Questa differenza può essere abbastanza ridotta da richiedere solo un remux del contenitore, limitarsi alla conversione dell'audio oppure essere abbastanza ampia da rendere necessari decodifica video, filtri, tone mapping, composizione dei sottotitoli e ricodifica. Comprendere il percorso spiega perché “lo stesso file” non rappresenta un carico di lavoro fisso per il server. Registra la decisione di riproduzione per ogni client, così la pianificazione della capacità segue le fasi effettivamente attivate da Jellyfin, invece di basarsi su un generico termine come transcodifica.
La riproduzione diretta è il punto di riferimento senza conversioni
Quando il client accetta il contenitore, il video, l'audio e il percorso dei sottotitoli originali, il server si limita principalmente a leggere e distribuire il file. Questo scenario di riferimento separa la distribuzione dei contenuti dalla capacità di conversione.
La gestione dell'audio da parte del client può modificare il comportamento della riproduzione senza cambiare il file multimediale; l'uscita diretta E-AC3 su Android TV ha avuto problemi in un caso in cui la decodifica PCM locale ha mantenuto la riproduzione diretta.
Stabilisci un client e un file con cui la riproduzione diretta funzioni in modo affidabile. Usa questa esecuzione come riferimento prima di confrontare i grafici di CPU, GPU o rete relativi a qualsiasi caso transcodificato.
Una piccola differenza di compatibilità può richiedere solo un remux o un intervento sull'audio
Un contenitore o un formato audio non supportato non richiede automaticamente la conversione video. Lasciare invariato il flusso video può mantenere il carico di lavoro del server molto al di sotto di quello di una transcodifica completa.
Il video può rimanere invariato mentre cambiano la gestione dell'audio o del contenitore in un percorso di compatibilità del client.

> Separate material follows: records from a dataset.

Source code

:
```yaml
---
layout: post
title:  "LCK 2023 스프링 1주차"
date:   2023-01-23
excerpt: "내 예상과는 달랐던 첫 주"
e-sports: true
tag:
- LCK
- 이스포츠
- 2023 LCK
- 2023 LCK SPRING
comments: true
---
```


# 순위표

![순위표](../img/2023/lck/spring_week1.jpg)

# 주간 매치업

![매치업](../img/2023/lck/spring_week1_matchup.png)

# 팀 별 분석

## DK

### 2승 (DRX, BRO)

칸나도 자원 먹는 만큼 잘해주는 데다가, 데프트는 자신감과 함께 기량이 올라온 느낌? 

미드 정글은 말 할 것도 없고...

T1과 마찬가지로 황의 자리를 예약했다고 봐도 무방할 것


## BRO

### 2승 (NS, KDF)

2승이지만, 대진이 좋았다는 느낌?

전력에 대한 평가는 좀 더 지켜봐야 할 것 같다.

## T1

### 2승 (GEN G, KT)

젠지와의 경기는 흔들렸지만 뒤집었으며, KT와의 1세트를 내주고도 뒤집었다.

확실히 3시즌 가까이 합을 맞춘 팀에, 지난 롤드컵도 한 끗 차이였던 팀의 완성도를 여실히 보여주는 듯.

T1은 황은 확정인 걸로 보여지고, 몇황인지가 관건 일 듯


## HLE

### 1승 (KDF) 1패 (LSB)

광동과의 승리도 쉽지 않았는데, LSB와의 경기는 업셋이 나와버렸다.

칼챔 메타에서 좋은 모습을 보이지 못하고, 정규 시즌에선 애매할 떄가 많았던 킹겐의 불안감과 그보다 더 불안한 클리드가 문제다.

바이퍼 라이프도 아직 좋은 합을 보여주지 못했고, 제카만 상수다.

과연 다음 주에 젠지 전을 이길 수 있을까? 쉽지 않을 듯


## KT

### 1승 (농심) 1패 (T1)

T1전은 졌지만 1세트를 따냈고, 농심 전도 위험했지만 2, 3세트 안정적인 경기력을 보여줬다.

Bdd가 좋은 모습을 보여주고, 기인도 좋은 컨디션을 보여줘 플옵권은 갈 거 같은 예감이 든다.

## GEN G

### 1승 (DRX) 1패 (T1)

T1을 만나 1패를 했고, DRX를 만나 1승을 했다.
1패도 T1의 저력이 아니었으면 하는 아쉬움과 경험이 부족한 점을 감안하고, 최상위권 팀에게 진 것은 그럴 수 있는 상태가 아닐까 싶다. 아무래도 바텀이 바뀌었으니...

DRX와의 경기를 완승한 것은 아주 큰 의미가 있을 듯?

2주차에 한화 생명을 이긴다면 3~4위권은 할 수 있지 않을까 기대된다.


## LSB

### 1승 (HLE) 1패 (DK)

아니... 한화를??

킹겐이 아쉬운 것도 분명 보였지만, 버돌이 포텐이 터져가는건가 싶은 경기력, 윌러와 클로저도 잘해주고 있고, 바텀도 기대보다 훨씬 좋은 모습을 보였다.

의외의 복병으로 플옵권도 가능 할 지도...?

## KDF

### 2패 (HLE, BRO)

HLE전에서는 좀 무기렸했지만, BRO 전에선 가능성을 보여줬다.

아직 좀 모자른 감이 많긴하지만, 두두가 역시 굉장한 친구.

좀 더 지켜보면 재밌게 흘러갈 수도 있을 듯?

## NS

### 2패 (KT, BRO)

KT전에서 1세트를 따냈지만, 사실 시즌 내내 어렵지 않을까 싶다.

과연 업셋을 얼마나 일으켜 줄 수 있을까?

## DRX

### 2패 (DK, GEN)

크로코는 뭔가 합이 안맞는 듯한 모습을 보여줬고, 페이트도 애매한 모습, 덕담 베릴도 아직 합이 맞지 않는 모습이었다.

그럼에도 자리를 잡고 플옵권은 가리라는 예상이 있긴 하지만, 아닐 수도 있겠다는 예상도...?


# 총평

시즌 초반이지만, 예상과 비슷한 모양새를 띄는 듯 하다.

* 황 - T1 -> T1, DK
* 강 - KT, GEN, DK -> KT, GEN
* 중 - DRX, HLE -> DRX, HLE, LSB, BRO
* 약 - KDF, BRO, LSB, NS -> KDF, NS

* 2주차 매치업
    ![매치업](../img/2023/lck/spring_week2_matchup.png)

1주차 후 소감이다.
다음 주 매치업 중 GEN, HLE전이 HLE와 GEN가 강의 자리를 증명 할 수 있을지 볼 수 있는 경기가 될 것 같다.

Controlla il motivo della conversione indicato nella dashboard e il comando FFmpeg prima di considerare equivalenti tutte le sessioni che non usano la riproduzione diretta. Distingui tra copia, conversione audio e codifica video nelle tue misurazioni.
L'incompatibilità video amplia la pipeline
Quando è necessario modificare il video, Jellyfin può dover eseguire decodifica, filtraggio, ridimensionamento, tone mapping, sovrapposizione permanente dei sottotitoli e codifica. A seconda della piattaforma e del contenuto multimediale, alcune fasi possono essere eseguite sull'hardware, mentre altre restano a carico della CPU.
L'output in tempo reale varia in base al carico di codec e filtri, quindi il solo modello del processore non può prevedere la capacità di transcodifica di Jellyfin.
Registra l'attività della GPU per ciascun motore e l'utilizzo della CPU per il file esatto. Il percorso di streaming con accelerazione hardware deve essere verificato fase per fase, anziché dedotto da un singolo indicatore di “GPU attiva”.
La decisione di riproduzione è anche una decisione sulla capacità
Un'impostazione del client, la scelta dei sottotitoli o un limite di larghezza di banda possono spingere uno streaming verso un percorso più pesante anche quando l'hardware del server non cambia. Di conseguenza, la pianificazione della capacità deve includere i client e le policy che attivano la conversione.
Il metodo USE mantiene la diagnosi collegata alla risorsa che raggiunge la saturazione, invece di presumere che il transcodificatore sia sempre limitato dalla CPU.
Crea una piccola matrice di client, contenuti multimediali, sottotitoli e limiti per le connessioni remote rappresentativi. Registra la modalità di riproduzione risultante, così eventuali regressioni future potranno essere ricondotte a una decisione cambiata anziché essere ipotizzate a partire dai sintomi.